[Saved data entries]
....................

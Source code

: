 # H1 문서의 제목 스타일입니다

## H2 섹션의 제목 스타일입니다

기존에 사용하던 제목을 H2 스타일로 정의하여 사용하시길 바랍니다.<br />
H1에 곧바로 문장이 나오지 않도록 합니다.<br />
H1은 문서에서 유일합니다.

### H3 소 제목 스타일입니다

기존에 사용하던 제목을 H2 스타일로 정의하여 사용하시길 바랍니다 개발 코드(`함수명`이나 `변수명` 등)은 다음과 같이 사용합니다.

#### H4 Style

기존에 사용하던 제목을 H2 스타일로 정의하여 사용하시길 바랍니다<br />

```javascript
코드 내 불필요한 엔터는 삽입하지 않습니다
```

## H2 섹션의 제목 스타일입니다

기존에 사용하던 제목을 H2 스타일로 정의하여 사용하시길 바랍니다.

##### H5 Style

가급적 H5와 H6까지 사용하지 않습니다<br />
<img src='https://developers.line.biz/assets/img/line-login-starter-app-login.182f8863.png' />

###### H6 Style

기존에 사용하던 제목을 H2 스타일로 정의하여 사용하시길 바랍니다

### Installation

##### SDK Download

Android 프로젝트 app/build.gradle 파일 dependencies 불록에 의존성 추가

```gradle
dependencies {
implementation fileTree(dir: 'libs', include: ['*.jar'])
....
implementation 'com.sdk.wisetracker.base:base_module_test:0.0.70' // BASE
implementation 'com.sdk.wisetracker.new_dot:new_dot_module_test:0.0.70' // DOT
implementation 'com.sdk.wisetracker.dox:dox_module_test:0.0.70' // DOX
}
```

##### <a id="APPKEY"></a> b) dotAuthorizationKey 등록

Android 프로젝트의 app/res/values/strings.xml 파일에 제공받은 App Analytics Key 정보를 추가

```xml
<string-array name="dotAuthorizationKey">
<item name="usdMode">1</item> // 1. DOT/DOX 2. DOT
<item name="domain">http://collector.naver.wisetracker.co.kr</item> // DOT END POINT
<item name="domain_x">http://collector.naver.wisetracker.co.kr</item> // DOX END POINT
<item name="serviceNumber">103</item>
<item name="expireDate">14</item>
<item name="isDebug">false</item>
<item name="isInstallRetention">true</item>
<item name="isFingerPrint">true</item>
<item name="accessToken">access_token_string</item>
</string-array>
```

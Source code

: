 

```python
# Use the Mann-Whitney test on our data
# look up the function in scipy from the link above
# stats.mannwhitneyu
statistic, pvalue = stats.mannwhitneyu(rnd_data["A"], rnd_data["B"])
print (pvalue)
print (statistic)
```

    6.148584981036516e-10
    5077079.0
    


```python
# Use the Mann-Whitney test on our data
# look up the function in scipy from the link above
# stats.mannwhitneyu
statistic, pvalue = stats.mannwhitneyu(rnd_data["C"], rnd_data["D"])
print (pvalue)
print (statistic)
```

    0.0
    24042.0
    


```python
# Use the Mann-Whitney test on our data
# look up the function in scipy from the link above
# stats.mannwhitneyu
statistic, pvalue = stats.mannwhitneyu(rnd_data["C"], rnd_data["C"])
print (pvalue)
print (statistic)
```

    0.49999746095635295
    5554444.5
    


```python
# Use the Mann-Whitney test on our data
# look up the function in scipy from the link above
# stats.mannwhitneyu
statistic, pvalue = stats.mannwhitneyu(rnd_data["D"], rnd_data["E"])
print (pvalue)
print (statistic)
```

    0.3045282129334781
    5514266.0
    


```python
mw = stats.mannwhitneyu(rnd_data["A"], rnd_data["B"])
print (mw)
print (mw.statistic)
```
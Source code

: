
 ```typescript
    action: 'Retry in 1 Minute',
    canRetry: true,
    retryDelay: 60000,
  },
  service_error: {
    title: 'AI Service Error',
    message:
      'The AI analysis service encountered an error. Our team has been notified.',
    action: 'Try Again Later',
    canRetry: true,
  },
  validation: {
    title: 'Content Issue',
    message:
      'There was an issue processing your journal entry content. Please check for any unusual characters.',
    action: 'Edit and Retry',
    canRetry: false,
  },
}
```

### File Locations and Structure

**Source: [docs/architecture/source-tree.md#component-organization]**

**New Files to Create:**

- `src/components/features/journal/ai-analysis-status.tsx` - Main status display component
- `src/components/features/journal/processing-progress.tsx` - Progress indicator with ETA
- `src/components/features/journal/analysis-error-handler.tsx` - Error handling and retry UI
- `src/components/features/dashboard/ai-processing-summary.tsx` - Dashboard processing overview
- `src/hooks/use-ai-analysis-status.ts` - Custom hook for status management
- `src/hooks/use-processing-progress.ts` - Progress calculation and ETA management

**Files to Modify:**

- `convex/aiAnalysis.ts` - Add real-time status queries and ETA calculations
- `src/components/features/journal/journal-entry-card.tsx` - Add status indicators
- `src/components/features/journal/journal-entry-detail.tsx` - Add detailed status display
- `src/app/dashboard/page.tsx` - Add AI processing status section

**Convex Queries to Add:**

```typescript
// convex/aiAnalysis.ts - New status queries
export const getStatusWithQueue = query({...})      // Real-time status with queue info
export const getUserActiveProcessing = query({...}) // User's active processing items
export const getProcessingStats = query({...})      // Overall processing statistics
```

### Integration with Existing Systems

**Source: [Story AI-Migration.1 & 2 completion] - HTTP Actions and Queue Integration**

....................

Required work
Can you quote exactly the lines from the one containing "indicator with ETA" through the last line of the records above, and nothing else?

Problem solution
- `src/components/features/journal/processing-progress.tsx` - Progress indicator with ETA
- `src/components/features/journal/analysis-error-handler.tsx` - Error handling and retry UI
- `src/components/features/dashboard/ai-processing-summary.tsx` - Dashboard processing overview
- `src/hooks/use-ai-analysis-status.ts` - Custom hook for status management
- `src/hooks/use-processing-progress.ts` - Progress calculation and ETA management

**Files to Modify:**

- `convex/aiAnalysis.ts` - Add real-time status queries and ETA calculations
- `src/components/features/journal/journal-entry-card.tsx` - Add status indicators
- `src/components/features/journal/journal-entry-detail.tsx` - Add detailed status display
- `src/app/dashboard/page.tsx` - Add AI processing status section

**Convex Queries to Add:**

```typescript
// convex/aiAnalysis.ts - New status queries
export const getStatusWithQueue = query({...})      // Real-time status with queue info
export const getUserActiveProcessing = query({...}) // User's active processing items
export const getProcessingStats = query({...})      // Overall processing statistics
```

### Integration with Existing Systems

**Source: [Story AI-Migration.1 & 2 completion] - HTTP Actions and Queue Integration**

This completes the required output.